Millions watched as Hurricane Dorian slowly approached our nation's southeast coast. As it pummeled Abaco, the National Weather Service (NWS) reported probable strike zones in the form of a cone of uncertainty. This included most of Florida and coastal regions north of it.
Meanwhile, President Trump tweeted that, "in addition to Florida, South Carolina, North Carolina, Georgia and Alabama will most likely be hit (much) harder than anticipated." The NWS responded, "Alabama will NOT see any impacts from #Dorian."

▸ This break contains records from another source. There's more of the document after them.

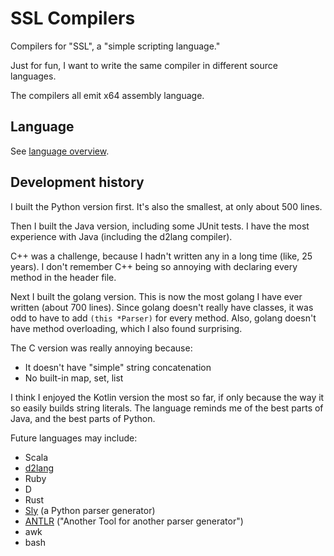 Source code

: # SSL Compilers

Compilers for "SSL", a "simple scripting language."

Just for fun, I want to write the same compiler in different source languages.

The compilers all emit x64 assembly language.

## Language

See [language overview](docs/LANGUAGE.md).

## Development history

I built the Python version first. It's also the smallest, at only about 500 lines.

Then I built the Java version, including some JUnit tests. I have the most
experience with Java (including the d2lang compiler).

C++ was a challenge, because I hadn't written any in a long time (like, 25 years).
I don't remember C++ being so annoying with declaring every method in the header
file.

Next I built the golang version. This is now the most golang I have ever written
(about 700 lines). Since golang doesn't really have classes, it was odd to have
to add `(this *Parser)` for every method. Also, golang doesn't have method 
overloading, which I also found surprising.

The C version was really annoying because:
  * It doesn't have "simple" string concatenation
  * No built-in map, set, list

I think I enjoyed the Kotlin version the most so far, if only because the way
it so easily builds string literals. The language reminds me of the best parts
of Java, and the best parts of Python.

Future languages may include:
   * Scala
   * [d2lang](https://github.com/dplassgit/d2lang)
   * Ruby
   * D
   * Rust
   * [Sly]([https://github.com/dabeaz/sly) (a Python parser generator)
   * [ANTLR](https://www.antlr.org/) ("Another Tool for another parser generator")
   * awk
   * bash


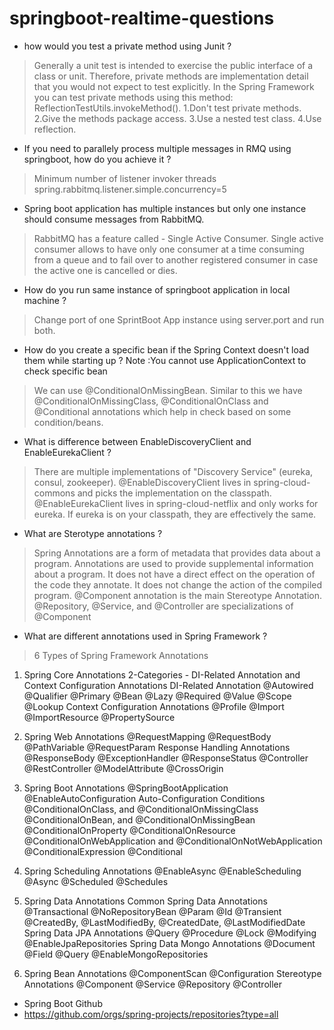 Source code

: # springboot-realtime-questions
- how would you test a private method using Junit ?
> Generally a unit test is intended to exercise the public interface of a class or unit. Therefore, private methods are implementation detail that you would not expect to test explicitly. In the Spring Framework you can test private methods using this method:
ReflectionTestUtils.invokeMethod(). 
1.Don't test private methods.
2.Give the methods package access.
3.Use a nested test class.
4.Use reflection.

- If you need to parallely process multiple messages in RMQ using springboot, how do you achieve it ?
> Minimum number of listener invoker threads
> spring.rabbitmq.listener.simple.concurrency=5

- Spring boot application has multiple instances but only one instance should consume messages from RabbitMQ.
> RabbitMQ has a feature called - Single Active Consumer. Single active consumer allows to have only one consumer at a time consuming from a queue and to fail over to another registered consumer in case the active one is cancelled or dies.

- How do you run same instance of springboot application in local machine ?
> Change port of one SprintBoot App instance using server.port and run both.

- How do you create a specific bean if the Spring Context doesn't load them while starting up ? Note :You cannot use ApplicationContext to check specific bean
> We can use @ConditionalOnMissingBean. Similar to this we have @ConditionalOnMissingClass, @ConditionalOnClass and @Conditional annotations which help in check based on some condition/beans.

- What is difference between EnableDiscoveryClient and EnableEurekaClient ?

>There are multiple implementations of "Discovery Service" (eureka, consul, zookeeper). @EnableDiscoveryClient lives in spring-cloud-commons and picks the implementation on the classpath. @EnableEurekaClient lives in spring-cloud-netflix and only works for eureka. If eureka is on your classpath, they are effectively the same.

- What are Sterotype annotations ?
> Spring Annotations are a form of metadata that provides data about a program. Annotations are used to provide supplemental information about a program. It does not have a direct effect on the operation of the code they annotate. It does not change the action of the compiled program. @Component annotation is the main Stereotype Annotation. @Repository, @Service, and @Controller are specializations of @Component

- What are different annotations used in Spring Framework ?
> 6 Types of Spring Framework Annotations
1. Spring Core Annotations
2-Categories - DI-Related Annotation and Context Configuration Annotations
DI-Related Annotation
@Autowired
@Qualifier
@Primary
@Bean
@Lazy
@Required
@Value
@Scope
@Lookup
Context Configuration Annotations
@Profile
@Import
@ImportResource
@PropertySource

2. Spring Web Annotations
@RequestMapping
@RequestBody
@PathVariable
@RequestParam
Response Handling Annotations
  @ResponseBody
  @ExceptionHandler
  @ResponseStatus
@Controller
@RestController
@ModelAttribute
@CrossOrigin

3. Spring Boot Annotations
@SpringBootApplication
@EnableAutoConfiguration
Auto-Configuration Conditions
  @ConditionalOnClass, and @ConditionalOnMissingClass
  @ConditionalOnBean, and @ConditionalOnMissingBean
  @ConditionalOnProperty
  @ConditionalOnResource
  @ConditionalOnWebApplication and @ConditionalOnNotWebApplication
  @ConditionalExpression
  @Conditional

4. Spring Scheduling Annotations
@EnableAsync
@EnableScheduling
@Async
@Scheduled
@Schedules

5. Spring Data Annotations
Common Spring Data Annotations
  @Transactional
  @NoRepositoryBean
  @Param
  @Id
  @Transient
  @CreatedBy, @LastModifiedBy, @CreatedDate, @LastModifiedDate
Spring Data JPA Annotations
  @Query
  @Procedure
  @Lock
  @Modifying
  @EnableJpaRepositories
Spring Data Mongo Annotations
  @Document
  @Field
  @Query
  @EnableMongoRepositories

6. Spring Bean Annotations
@ComponentScan
@Configuration
Stereotype Annotations
  @Component
  @Service
  @Repository
  @Controller

- Spring Boot Github
- https://github.com/orgs/spring-projects/repositories?type=all
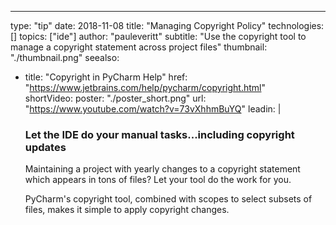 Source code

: ---
type: "tip"
date: 2018-11-08
title: "Managing Copyright Policy"
technologies: []
topics: ["ide"]
author: "pauleveritt"
subtitle: "Use the copyright tool to manage a copyright statement across project files"
thumbnail: "./thumbnail.png"
seealso:
- title: "Copyright in PyCharm Help"
  href: "https://www.jetbrains.com/help/pycharm/copyright.html"      
shortVideo:
    poster: "./poster_short.png"
    url: "https://www.youtube.com/watch?v=73vXhhmBuYQ"
leadin: |
    ### Let the IDE do your manual tasks...including copyright updates
    
    Maintaining a project with yearly changes to a copyright statement 
    which appears in tons of files? Let your tool do the work for you.
    
    PyCharm's copyright tool, combined with scopes to select subsets 
    of files, makes it simple to apply copyright changes.    
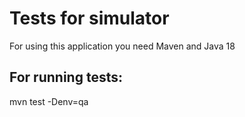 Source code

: # Tests for simulator

For using this application you need Maven and Java 18
## For running tests:
mvn test -Denv=qa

At this writing, the meteorological storm is well out to sea, but Trump's verbal storm continues. Besides still blaming the "Fake News," the president has marshaled the forces of a rear admiral and a National Oceanic and Atmospheric Administration (NOAA) spokesperson to buttress his hurricane-predicting acumen. A wise person would have dropped the issue. The real problem is that our nation's leader views himself as infallible and therefore unable to be wrong about anything. This is dangerous for our nation.
People with this type of functioning are often identified as narcissistic and may dig themselves into deeper messes trying to prove that only they are right. According to the Diagnostic and Statistical Manual (DSM-5), people with a narcissistic personality disorder are frequently described as "having an inflated sense of their own importance, a deep need for excessive attention and admiration, troubled relationships and a lack of empathy for others."
When this president makes an erroneous statement, he often is unable to apologize or admit inaccuracies. From a psychologist's viewpoint, this is a serious weakness. The Washington Post reported that the president "used a black Sharpie marker to alter an official National Oceanic and Atmospheric Administration map to include Alabama in Hurricane Dorian's trajectory" If weather were the only thing that the president has been wrong about, it would be fine. Even professional weather predictors have had to issue mea culpas.
For the record, I'm not a Trump fan. He lost me when he, a non-veteran, criticized the late Sen. John McCain's prisoner of war experience, publicly made fun of a person with a handicap and promised, but couldn't produce, an immediate and wonderful health care plan for all. I don't agree with Vice President Pence's political views, but I would not have the same degree of worry about his ability to understand reality or make rational life-and-death decisions for this nation.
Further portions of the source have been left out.